» **Provided records**:
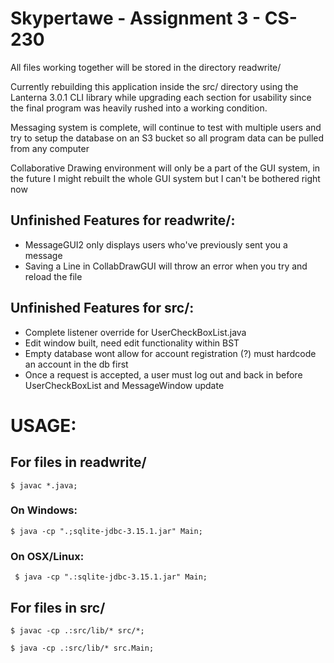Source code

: # Skypertawe - Assignment 3 - CS-230

All files working together will be stored in the directory readwrite/

Currently rebuilding this application inside the src/ directory using the
Lanterna 3.0.1 CLI library while upgrading each section for usability since
the final program was heavily rushed into a working condition.

Messaging system is complete, will continue to test with multiple users and
try to setup the database on an S3 bucket so all program data can be pulled
from any computer

Collaborative Drawing environment will only be a part of the GUI system, in the
future I might rebuilt the whole GUI system but I can't be bothered right now

## Unfinished Features for readwrite/:  

   * MessageGUI2 only displays users who've previously sent you a message
   * Saving a Line in CollabDrawGUI will throw an error when you try and reload the file

## Unfinished Features for src/:

   * Complete listener override for UserCheckBoxList.java
   * Edit window built, need edit functionality within BST
   * Empty database wont allow for account registration (?) must hardcode an
     account in the db first
   * Once a request is accepted, a user must log out and back in before
     UserCheckBoxList and MessageWindow update

# USAGE:

## For files in readwrite/

    $ javac *.java;

### On Windows:  

    $ java -cp ".;sqlite-jdbc-3.15.1.jar" Main;

### On OSX/Linux:

     $ java -cp ".:sqlite-jdbc-3.15.1.jar" Main;

## For files in src/

    $ javac -cp .:src/lib/* src/*;

    $ java -cp .:src/lib/* src.Main;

» **Action item**:
Everything from the line containing "you a message" through the last line of the records must be given again exactly; leave out all other lines.

» **Exercise answer**:
   * MessageGUI2 only displays users who've previously sent you a message
   * Saving a Line in CollabDrawGUI will throw an error when you try and reload the file

## Unfinished Features for src/:

   * Complete listener override for UserCheckBoxList.java
   * Edit window built, need edit functionality within BST
   * Empty database wont allow for account registration (?) must hardcode an
     account in the db first
   * Once a request is accepted, a user must log out and back in before
     UserCheckBoxList and MessageWindow update

# USAGE:

## For files in readwrite/

    $ javac *.java;

### On Windows:  

    $ java -cp ".;sqlite-jdbc-3.15.1.jar" Main;

### On OSX/Linux:

     $ java -cp ".:sqlite-jdbc-3.15.1.jar" Main;

## For files in src/

    $ javac -cp .:src/lib/* src/*;

    $ java -cp .:src/lib/* src.Main;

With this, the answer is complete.